Lonecatwithkitten · 09/08/2015 15:35

Maintenance is related to the number of nights he has them as on those nights he is supposed to provide for them, that would include clothes.

holidaysarenice · 09/08/2015 15:53

I can't pack or provide clothes, I'm being the school uniforms this month.

Fluffyears · 09/08/2015 15:55

You can't afford summer clothes as you need to pay for uniforms. If he wants to take HIS children on holiday ha can pay for HIS children to be suitably attired.

pookamoo · 09/08/2015 15:59

I thought non resident parents "were supposed to" provide clothes for the children to wear while with them? (As lonecat says)

CalmYourselfTubbs · 09/08/2015 15:59

YANBU. let that fucker sort it out himself.

saoirse31 · 09/08/2015 16:30

What do your DC want to do about clothes?
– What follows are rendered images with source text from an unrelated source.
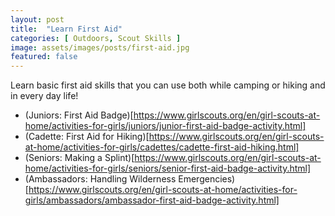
 ```yaml
---
layout: post
title:  "Learn First Aid"
categories: [ Outdoors, Scout Skills ]
image: assets/images/posts/first-aid.jpg
featured: false
---
```


Learn basic first aid skills that you can use both while camping or hiking and in every day life!

* (Juniors: First Aid Badge)[https://www.girlscouts.org/en/girl-scouts-at-home/activities-for-girls/juniors/junior-first-aid-badge-activity.html]
* (Cadette: First Aid for Hiking)[https://www.girlscouts.org/en/girl-scouts-at-home/activities-for-girls/cadettes/cadette-first-aid-hiking.html]
* (Seniors: Making a Splint)[https://www.girlscouts.org/en/girl-scouts-at-home/activities-for-girls/seniors/senior-first-aid-badge-activity.html]
* (Ambassadors: Handling Wilderness Emergencies)[https://www.girlscouts.org/en/girl-scouts-at-home/activities-for-girls/ambassadors/ambassador-first-aid-badge-activity.html]

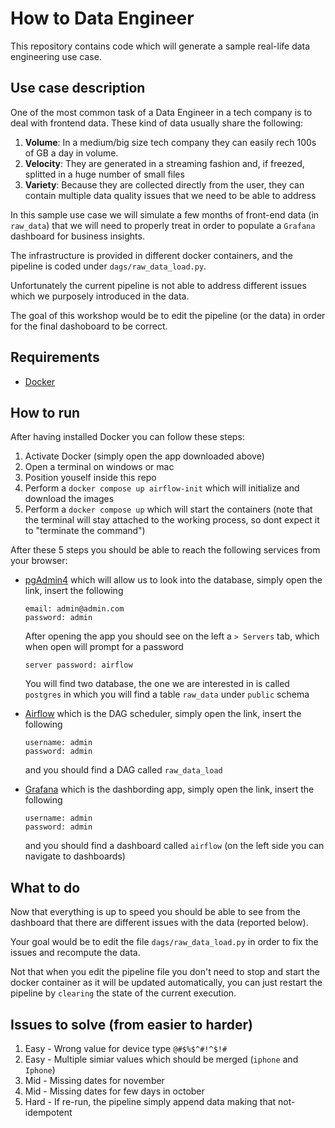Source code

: # How to Data Engineer

This repository contains code which will generate a sample real-life data engineering use case.

## Use case description

One of the most common task of a Data Engineer in a tech company is to deal with frontend data.
These kind of data usually share the following:
1. **Volume**: In a medium/big size tech company they can easily rech 100s of GB a day in volume.
2. **Velocity**: They are generated in a streaming fashion and, if freezed, splitted in a huge number of small files
3. **Variety**: Because they are collected directly from the user, they can contain multiple data quality issues that we need to be able to address

In this sample use case we will simulate a few months of front-end data (in `raw_data`) that we will need to properly treat in order to populate a `Grafana` dashboard for business insights.

The infrastructure is provided in different docker containers, and the pipeline is coded under `dags/raw_data_load.py`.

Unfortunately the current pipeline is not able to address different issues which we purposely introduced in the data.

The goal of this workshop would be to edit the pipeline (or the data) in order for the final dashoboard to be correct.

## Requirements

- [Docker](https://www.docker.com/products/docker-desktop/)

## How to run

After having installed Docker you can follow these steps:

1. Activate Docker (simply open the app downloaded above)
2. Open a terminal on windows or mac
3. Position youself inside this repo
4. Perform a `docker compose up airflow-init` which will initialize and download the images
5. Perform a `docker compose up` which will start the containers (note that the terminal will stay attached to the working process, so dont expect it to "terminate the command")

After these 5 steps you should be able to reach the following services from your browser:

- [pgAdmin4](http://localhost:15432/browser/) which will allow us to look into the database, simply open the link, insert the following
    ```
    email: admin@admin.com
    password: admin
    ```

    After opening the app you should see on the left a `> Servers` tab, which when open will prompt for a password
    ```
    server password: airflow
    ```

    You will find two database, the one we are interested in is called `postgres` in which you will find a table `raw_data` under `public` schema

- [Airflow](http://localhost:8080/) which is the DAG scheduler, simply open the link, insert the following
    ```
    username: admin
    password: admin
    ```
    and you should find a DAG called `raw_data_load`

- [Grafana](http://localhost:3111/) which is the dashbording app, simply open the link, insert the following
    ```
    username: admin
    password: admin
    ```
    and you should find a dashboard called `airflow` (on the left side you can navigate to dashboards)


## What to do

Now that everything is up to speed you should be able to see from the dashboard that there are different issues with the data (reported below). 

Your goal would be to edit the file `dags/raw_data_load.py` in order to fix the issues and recompute the data.

Not that when you edit the pipeline file you don't need to stop and start the docker container as it will be updated automatically, you can just restart the pipeline by `clearing` the state of the current execution.


## Issues to solve (from easier to harder)

1. Easy - Wrong value for device type `@#$%$^#!^$!#`
2. Easy - Multiple simiar values which should be merged (`iphone` and `Iphone`)
3. Mid - Missing dates for november
4. Mid - Missing dates for few days in october
5. Hard - If re-run, the pipeline simply append data making that not-idempotent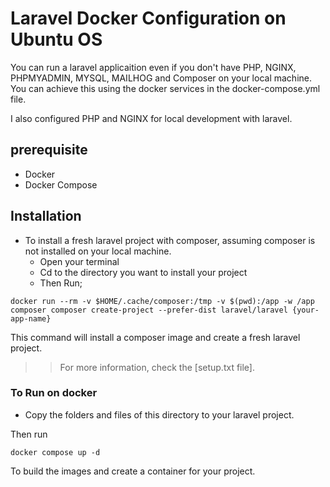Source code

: # Laravel Docker Configuration on Ubuntu OS

You can run a laravel applicaition even if you don't have PHP, NGINX, PHPMYADMIN, MYSQL, MAILHOG and Composer on your local machine. You can achieve this using the docker services in the docker-compose.yml file.

I also configured PHP and NGINX for local development with laravel.

## prerequisite
- Docker
- Docker Compose

## Installation

- To install a fresh laravel project with composer, assuming composer is not installed on your local machine. 
    - Open your terminal
    - Cd to the directory you want to install your project
    - Then Run;

```
docker run --rm -v $HOME/.cache/composer:/tmp -v $(pwd):/app -w /app composer composer create-project --prefer-dist laravel/laravel {your-app-name}
```

This command will install a composer image and create a fresh laravel project.

>> For more information, check the [setup.txt file].

### To Run on docker

- Copy the folders and files of this directory to your laravel project.

Then run 

```
docker compose up -d
```
To build the images and create a container for your project.
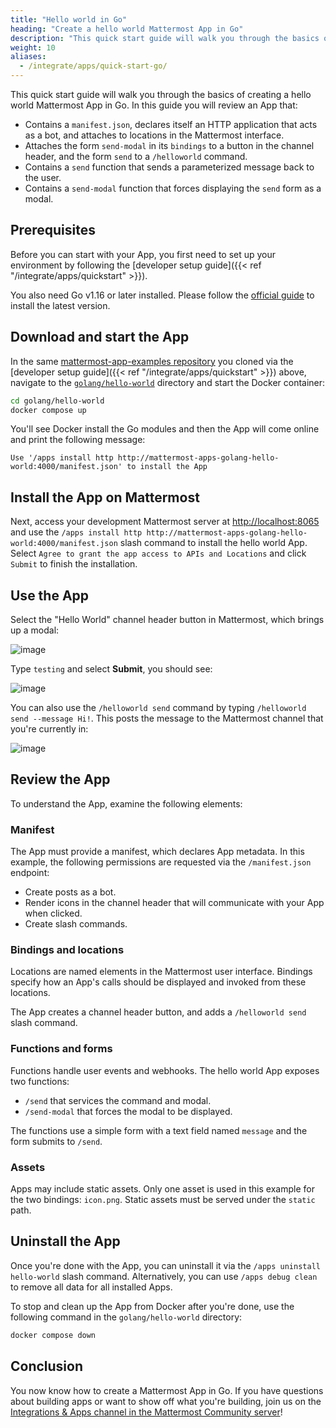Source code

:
 ```yaml
---
title: "Hello world in Go"
heading: "Create a hello world Mattermost App in Go"
description: "This quick start guide will walk you through the basics of creating a hello world Mattermost App in Go."
weight: 10
aliases:
  - /integrate/apps/quick-start-go/
---
```


This quick start guide will walk you through the basics of creating a hello world Mattermost App in Go. In this guide you will review an App that:

- Contains a `manifest.json`, declares itself an HTTP application that acts as a bot, and attaches to locations in the Mattermost interface.
- Attaches the form `send-modal` in its `bindings` to a button in the channel header, and the form `send` to a `/helloworld` command.
- Contains a `send` function that sends a parameterized message back to the user.
- Contains a `send-modal` function that forces displaying the `send` form as a modal.

## Prerequisites

Before you can start with your App, you first need to set up your environment by following the [developer setup guide]({{< ref "/integrate/apps/quickstart" >}}).

You also need Go v1.16 or later installed. Please follow the [official guide](https://golang.org/doc/install) to install the latest version.

## Download and start the App

In the same [mattermost-app-examples repository](https://github.com/mattermost/mattermost-app-examples) you cloned via the [developer setup guide]({{< ref "/integrate/apps/quickstart" >}}) above, navigate to the [`golang/hello-world`](https://github.com/mattermost/mattermost-app-examples/tree/master/golang/hello-world) directory and start the Docker container:

```sh
cd golang/hello-world
docker compose up
```

You'll see Docker install the Go modules and then the App will come online and print the following message:

```
Use '/apps install http http://mattermost-apps-golang-hello-world:4000/manifest.json' to install the App
```

## Install the App on Mattermost

Next, access your development Mattermost server at [http://localhost:8065](http://localhost:8065) and use the `/apps install http http://mattermost-apps-golang-hello-world:4000/manifest.json` slash command to install the hello world App. Select `Agree to grant the app access to APIs and Locations` and click `Submit` to finish the installation.

## Use the App

Select the "Hello World" channel header button in Mattermost, which brings up a modal:

![image](modal.png)

Type `testing` and select **Submit**, you should see:

![image](submit.png)

You can also use the `/helloworld send` command by typing `/helloworld send --message Hi!`. This posts the message to the Mattermost channel that you're currently in:

![image](command.png)

## Review the App

To understand the App, examine the following elements:

### Manifest

The App must provide a manifest, which declares App metadata. In this example, the following permissions are requested via the `/manifest.json` endpoint:

- Create posts as a bot.
- Render icons in the channel header that will communicate with your App when clicked.
- Create slash commands.

### Bindings and locations

Locations are named elements in the Mattermost user interface. Bindings specify how an App's calls should be displayed and invoked from these locations.

The App creates a channel header button, and adds a `/helloworld send` slash command.

### Functions and forms

Functions handle user events and webhooks. The hello world App exposes two functions:

- `/send` that services the command and modal.
- `/send-modal` that forces the modal to be displayed.

The functions use a simple form with a text field named `message` and the form submits to `/send`.

### Assets

Apps may include static assets. Only one asset is used in this example for the two bindings: `icon.png`. Static assets must be served under the `static` path.

## Uninstall the App

Once you're done with the App, you can uninstall it via the `/apps uninstall hello-world` slash command. Alternatively, you can use `/apps debug clean` to remove all data for all installed Apps.

To stop and clean up the App from Docker after you're done, use the following command in the `golang/hello-world` directory:

```sh
docker compose down
```

## Conclusion

You now know how to create a Mattermost App in Go. If you have questions about building apps or want to show off what you're building, join us on the [Integrations & Apps channel in the Mattermost Community server](https://community.mattermost.com/core/channels/integrations)!
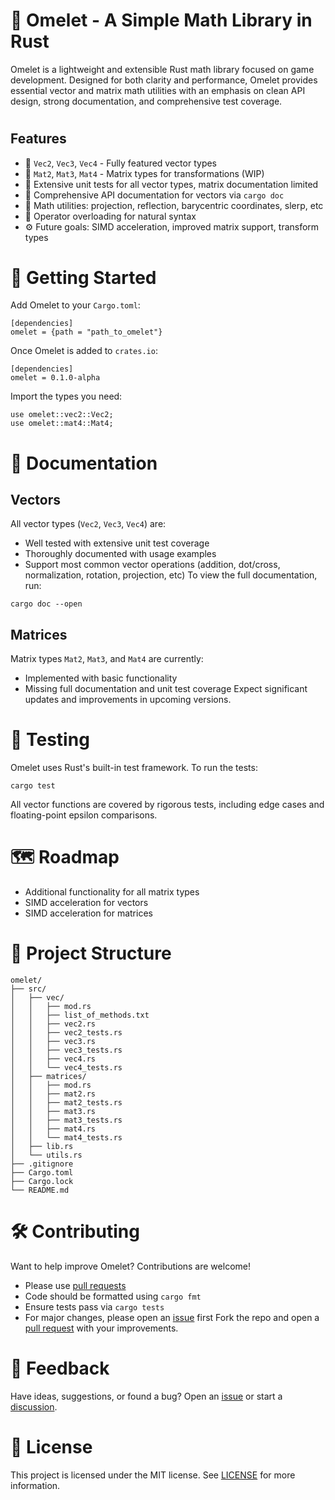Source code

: # 🥚 Omelet - A Simple Math Library in Rust

Omelet is a lightweight and extensible Rust math library focused on game development. Designed for both clarity and performance, Omelet provides essential vector and matrix math utilities with an emphasis on clean API design, strong documentation, and comprehensive test coverage.

# 
## Features
* 🧮 `Vec2`, `Vec3`, `Vec4` - Fully featured vector types
* 🧊 `Mat2`, `Mat3`, `Mat4` - Matrix types for transformations (WIP)
* 📝 Extensive unit tests for all vector types, matrix documentation limited 
* 📃 Comprehensive API documentation for vectors via `cargo doc`
* 📐 Math utilities: projection, reflection, barycentric coordinates, slerp, etc
* 🔄 Operator overloading for natural syntax
* ⚙️ Future goals: SIMD acceleration, improved matrix support, transform types

#

# 🚀 Getting Started
Add Omelet to your `Cargo.toml`:
```
[dependencies]
omelet = {path = "path_to_omelet"}
```

Once Omelet is added to `crates.io`:
```
[dependencies]
omelet = 0.1.0-alpha
```

Import the types you need:
```
use omelet::vec2::Vec2;
use omelet::mat4::Mat4;
```

#
# 📃 Documentation
## Vectors
All vector types (`Vec2`, `Vec3`, `Vec4`) are:
* Well tested with extensive unit test coverage
* Thoroughly documented with usage examples
* Support most common vector operations (addition, dot/cross, normalization, rotation, projection, etc)
To view the full documentation, run:
```
cargo doc --open
```
## Matrices
Matrix types `Mat2`, `Mat3`, and `Mat4` are currently:
* Implemented with basic functionality
* Missing full documentation and unit test coverage
Expect significant updates and improvements in upcoming versions. 

#
# 📝 Testing
Omelet uses Rust's built-in test framework. To run the tests:
```
cargo test
```
All vector functions are covered by rigorous tests, including edge cases and floating-point epsilon comparisons.

#
# 🗺️ Roadmap

* Additional functionality for all matrix types
* SIMD acceleration for vectors
* SIMD acceleration for matrices

#
# 📁 Project Structure
```
omelet/
├── src/
│   ├── vec/
│   │   ├── mod.rs
│   │   ├── list_of_methods.txt
│   │   ├── vec2.rs   
│   │   ├── vec2_tests.rs
│   │   ├── vec3.rs
│   │   ├── vec3_tests.rs
│   │   ├── vec4.rs
│   │   └── vec4_tests.rs
│   ├── matrices/
│   │   ├── mod.rs
│   │   ├── mat2.rs   
│   │   ├── mat2_tests.rs
│   │   ├── mat3.rs
│   │   ├── mat3_tests.rs
│   │   ├── mat4.rs
│   │   └── mat4_tests.rs
│   ├── lib.rs
│   └── utils.rs
├── .gitignore
├── Cargo.toml
├── Cargo.lock
└── README.md
```

#
# 🛠️ Contributing
Want to help improve Omelet? Contributions are welcome!
* Please use [pull requests](https://github.com/Ethantl28/Omelet/pulls)
* Code should be formatted using `cargo fmt`
* Ensure tests pass via `cargo tests`
* For major changes, please open an [issue](https://github.com/Ethantl28/Omelet/issues) first
Fork the repo and open a [pull request](https://github.com/Ethantl28/Omelet/pulls) with your improvements.

#
# 💭 Feedback
Have ideas, suggestions, or found a bug? Open an [issue](https://github.com/Ethantl28/Omelet/issues) or start a [discussion](https://github.com/Ethantl28/Omelet/discussions/). 

#
# 📎 License
This project is licensed under the MIT license. See [LICENSE](https://github.com/Ethantl28/Omelet/blob/main/LICENSE) for more information.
I'd go by that.

araiba · 09/08/2015 16:34

if you already have suitable clothes for them to take then yabu

PiperChapstick · 09/08/2015 16:35

I would message him saying I can't do it at the moment. Ask me again in September.

This

chippednailvarnish · 09/08/2015 16:35

"Can't do anything now, possibly end of Sept" would be my response...

chippednailvarnish · 09/08/2015 16:36

X posts!

Liquoricetwirl · 09/08/2015 16:36

This reply has been deleted

Message withdrawn at poster's request.

rollonthesummer · 09/08/2015 16:37

"Can't do anything now, possibly end of Sept" would be my response...

Perfect!

BitchBags · 09/08/2015 16:41

Yanbu at all! He should be providing them with appropriate clothes for the holiday.

3littlefrogs · 09/08/2015 16:41

"Sorry - they don't have anything that fits and I can't buy any because I have had to buy their school uniform".

CerealEater · 09/08/2015 16:46

Surely they have summer clothes anyway so just send those. Pointless buying another set just for a few days, bad for the environment as simply a waste.

If he pays child support and you get the child benefit and possibly tax credits then with your contribution too it should more than cover basic clothing.

Never get why adults play games like these, just send clothes they already have. They won't need much for five days.

sadwidow28 · 09/08/2015 16:46

I don't think the Ex is asking the OP to buy summer clothes, just to pack some suitable clothes they already possess. I can't see what it will achieve sending the DCs without any clothes and hoping that the Ex will use the holiday 'treat money' to buy another lot of clothes that they probably won't get their full wear from.

There was a thread last week from a step-mother, married to DSCs DF who vented because her DH had been to collect the DCs for their holiday and the DM had gone out at the last minute on the Friday night and left DCs with a relative over-night. The DM hadn't returned home so the DCs had no clothes packed for them at all. The holiday start-time was delayed whilst the DH took DCs to shops to buy clothes - out of the holiday 'treat fund'.